With its relatively high fat-content, a quiche is not everyone’s idea of good food. And a poorly-made quiche is not my idea of good food either. But four decades on from the first time I cooked one, I still find that a well-made quiche can be the basis of a satisfying meal, especially if it is accompanied by a variety of vegetables in the form of a salad or similar.
Soon after I began to make a quiche on a regular basis, I was taught one of the keys to success by a family friend who had lived in Paris for a couple of years – chop your onion finely and saute it very slowly in plenty of butter. This will produce a soft and slightly sweet result that enhances the texture and flavour of the quiche.
There are two other important rules: don’t skimp on the butter when you make your pastry or it will crumble; and don’t skimp on the cream in the filling or you will miss out on that baked-custard quality that distinguishes a quiche from a savoury flan.
Personally, I prefer to eat a flan-style dish, with silver beet as the key ingredient. However, we use silver beet in various other dishes, so the savoury-filling-in-pastry dish that Maggie and I make a few times each year is our version of the traditional Quiche Lorraine.

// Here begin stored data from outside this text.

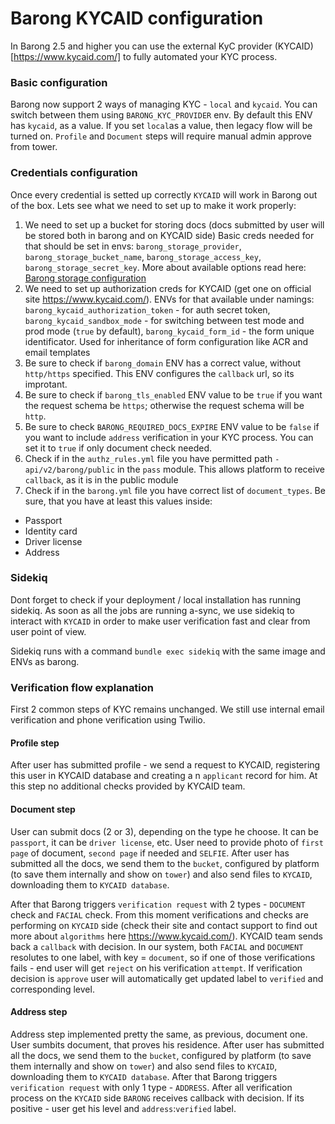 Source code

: # Barong KYCAID configuration
In Barong 2.5 and higher you can use the external KyC provider (KYCAID)[https://www.kycaid.com/] to fully automated your KYC process.

### Basic configuration
Barong now support 2 ways of managing KYC - `local` and `kycaid`. You can switch between them using `BARONG_KYC_PROVIDER` env. By default this ENV has `kycaid`, as a value. If you set `local`as a value, then legacy flow will be turned on. `Profile` and `Document` steps will require manual admin approve from tower.

### Credentials configuration
Once every credential is setted up correctly `KYCAID` will work in Barong out of the box. Lets see what we need to set up to make it work properly:

1) We need to set up a bucket for storing docs (docs submitted by user will be stored both in barong and on KYCAID side)
Basic creds needed for that should be set in envs: `barong_storage_provider`, `barong_storage_bucket_name`, `barong_storage_access_key`, `barong_storage_secret_key`. 
More about available options read here: [Barong storage configuration](https://www.openware.com/sdk/docs/barong/configuration.html#storage-configuration)
2) We need to set up authorization creds for KYCAID (get one on official site https://www.kycaid.com/). ENVs for that available under namings: 
`barong_kycaid_authorization_token` - for auth secret token, 
`barong_kycaid_sandbox_mode` - for switching between test mode and prod mode (`true` by default),
`barong_kycaid_form_id` - the form unique identificator. Used for inheritance of form configuration like ACR and email templates
3) Be sure to check if `barong_domain` ENV has a correct value, without `http/https` specified. This ENV configures the `callback` url, so its improtant.
4) Be sure to check if `barong_tls_enabled` ENV value to be `true` if you want the request schema be `https`; otherwise the request schema will be `http`.
5) Be sure to check `BARONG_REQUIRED_DOCS_EXPIRE` ENV value to be `false` if you want to include `address` verification in your KYC process. You can set it to `true` if only document check needed.
6) Check if in the `authz_rules.yml` file you have permitted path `- api/v2/barong/public` in the `pass` module. This allows platform to receive `callback`, as it is in the public module
7) Check if in the `barong.yml` file you have correct list of `document_types`. Be sure, that you have at least this values inside:
  - Passport
  - Identity card
  - Driver license
  - Address

### Sidekiq
Dont forget to check if your deployment / local installation has running sidekiq. As soon as all the jobs are running a-sync, we use sidekiq to interact with `KYCAID` in order to make user verification fast and clear from user point of view.

Sidekiq runs with a command `bundle exec sidekiq` with the same image and ENVs as barong.

### Verification flow explanation
First 2 common steps of KYC remains unchanged. We still use internal email verification and phone verification using Twilio.
#### Profile step
After user has submitted profile - we send a request to KYCAID, registering this user in KYCAID database and creating a n `applicant` record for him. At this step no additional checks provided by KYCAID team.

#### Document step
User can submit docs (2 or 3), depending on the type he choose. It can be `passport`, it can be `driver license`, etc.
User need to provide photo of `first page` of document, `second page` if needed and `SELFIE`.
After user has submitted all the docs, we send them to the `bucket`, configured by platform (to save them internally and show on `tower`) and also send files to `KYCAID`, downloading them to `KYCAID database`. 

After that Barong triggers `verification request` with 2 types - `DOCUMENT` check and `FACIAL` check. From this moment verifications and checks are performing on `KYCAID` side (check their site and contact support to find out more about `algorithms` here https://www.kycaid.com/). KYCAID team sends back a `callback` with decision.
In our system, both `FACIAL` and `DOCUMENT` resolutes to one label, with key = `document`, so if one of those verifications fails - end user will get `reject` on his verification `attempt`.
If verification decision is `approve` user will automatically get updated label to `verified` and corresponding level.

#### Address step
Address step implemented pretty the same, as previous, document one. User sumbits document, that proves his residence.
After user has submitted all the docs, we send them to the `bucket`, configured by platform (to save them internally and show on `tower`) and also send files to `KYCAID`, downloading them to `KYCAID database`. 
After that Barong triggers `verification request` with only 1 type - `ADDRESS`. After all verification process on the `KYCAID` side `BARONG` receives callback with decision. If its positive - user get his level and `address`:`verified` label.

If you are particularly averse to the taste of salt, use one less piece of bacon and 20g less of cheese in the filling. Leave some salt in the pastry or it will taste bland alongside the filling
175g plain flour
generous pinch of salt
90g cold butter, diced
50ml cold water
1 medium brown onion
40g butter, for cooking the onion
6 short rashers of bacon, chopped
2 tsp Dijon mustard
300ml cream (we use a fat-reduced cooking cream)
120g grated cheese (we use 50:50 cheddar and gruyere)

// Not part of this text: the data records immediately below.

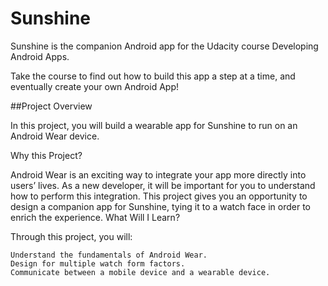 # Sunshine 

Sunshine is the companion Android app for the Udacity course Developing Android Apps.

Take the course to find out how to build this app a step at a time, and eventually create your own Android App!

##Project Overview

In this project, you will build a wearable app for Sunshine to run on an Android Wear device.

Why this Project?

Android Wear is an exciting way to integrate your app more directly into users’ lives. As a new developer, it will be important for you to understand how to perform this integration. This project gives you an opportunity to design a companion app for Sunshine, tying it to a watch face in order to enrich the experience.
What Will I Learn?

Through this project, you will:

    Understand the fundamentals of Android Wear.
    Design for multiple watch form factors.
    Communicate between a mobile device and a wearable device.



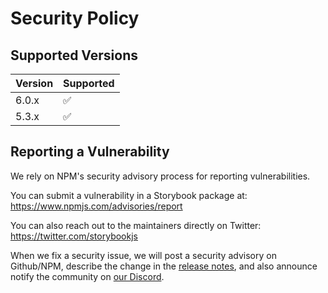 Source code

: # Security Policy

## Supported Versions

| Version | Supported          |
| ------- | ------------------ |
| 6.0.x   | :white_check_mark: |
| 5.3.x   | :white_check_mark: |

## Reporting a Vulnerability

We rely on NPM's security advisory process for reporting vulnerabilities.

You can submit a vulnerability in a Storybook package at: https://www.npmjs.com/advisories/report

You can also reach out to the maintainers directly on Twitter: https://twitter.com/storybookjs

When we fix a security issue, we will post a security advisory on Github/NPM, describe the change in the [release notes](https://github.com/storybookjs/storybook/releases), and also announce notify the community on [our Discord](https://discord.com/invite/UUt2PJb).
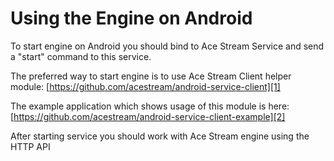 # Using the Engine on Android

To start engine on Android you should bind to Ace Stream Service and send a "start" command to this service.

The preferred way to start engine is to use Ace Stream Client helper module:
[https://github.com/acestream/android-service-client][1]

The example application which shows usage of this module is here:
[https://github.com/acestream/android-service-client-example][2]

After starting service you should work with Ace Stream engine using the HTTP API


[1]: https://github.com/acestream/android-service-client
[2]: https://github.com/acestream/android-service-client-example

green ends of 3-4 spring (green) onions, sliced
- In a mixing bowl, use finger tips to combine the flour and diced butter until the mixture resembles coarse breadcrumbs. Add water and combine to form a ball of pastry. Wrap in plastic film and place in fridge for 25 minutes.

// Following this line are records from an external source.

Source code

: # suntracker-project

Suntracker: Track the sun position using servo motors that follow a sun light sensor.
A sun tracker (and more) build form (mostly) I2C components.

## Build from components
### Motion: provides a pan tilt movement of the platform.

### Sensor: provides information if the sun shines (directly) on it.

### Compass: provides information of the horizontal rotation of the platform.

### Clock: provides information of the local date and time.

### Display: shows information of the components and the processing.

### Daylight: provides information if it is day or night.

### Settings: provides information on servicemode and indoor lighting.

- Dice onion finely and sauté slowly in the extra butter until soft – at least 10 minutes. Add bacon and saute for a further 5 minutes.
- Preheat oven to 170C.
- Grease sides and base of a quiche dish (or use a non-stick dish if you have one), roll out pastry on a floured bench to about 2 to 3mm thick, lift gently into dish and gently manoeuvre it to the shape of the dish.
- In a mixing bowl, combine eggs, cream and mustard and beat with a whisk until well combined. Add onion, bacon, cheese and spring onion and mix well.
- Spoon mixture into pastry shell and bake for 40-45 minutes, rotating occasionally to achieve even cooking, until the quiche is golden brown.
- Remove from oven and allow to cool slightly before cutting slices to serve.